→ **WHAT THIS TASK INVOLVES**: Each line of the data that includes "about" must be copied.

Source texts of formatted documents
****************
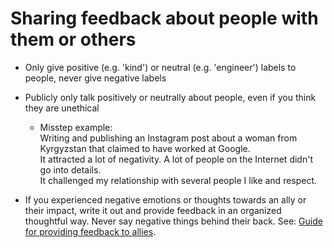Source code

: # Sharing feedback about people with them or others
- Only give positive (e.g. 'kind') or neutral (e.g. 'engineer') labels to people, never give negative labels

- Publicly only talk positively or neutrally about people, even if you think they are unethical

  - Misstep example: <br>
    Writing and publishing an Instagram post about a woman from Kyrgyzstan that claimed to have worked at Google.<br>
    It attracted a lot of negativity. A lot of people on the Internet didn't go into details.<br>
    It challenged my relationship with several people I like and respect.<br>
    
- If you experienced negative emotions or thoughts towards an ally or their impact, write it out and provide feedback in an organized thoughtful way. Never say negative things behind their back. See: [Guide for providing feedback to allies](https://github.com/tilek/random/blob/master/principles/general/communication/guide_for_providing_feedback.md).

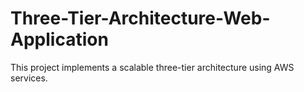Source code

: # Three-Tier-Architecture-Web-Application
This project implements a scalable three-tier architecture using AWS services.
****************
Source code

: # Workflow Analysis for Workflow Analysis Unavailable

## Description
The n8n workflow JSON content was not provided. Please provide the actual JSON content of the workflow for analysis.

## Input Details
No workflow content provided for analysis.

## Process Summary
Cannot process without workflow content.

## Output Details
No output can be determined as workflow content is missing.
****************
→ **ANSWER AREA**:
: # Sharing feedback about people with them or others
- Publicly only talk positively or neutrally about people, even if you think they are unethical
    Writing and publishing an Instagram post about a woman from Kyrgyzstan that claimed to have worked at Google.<br>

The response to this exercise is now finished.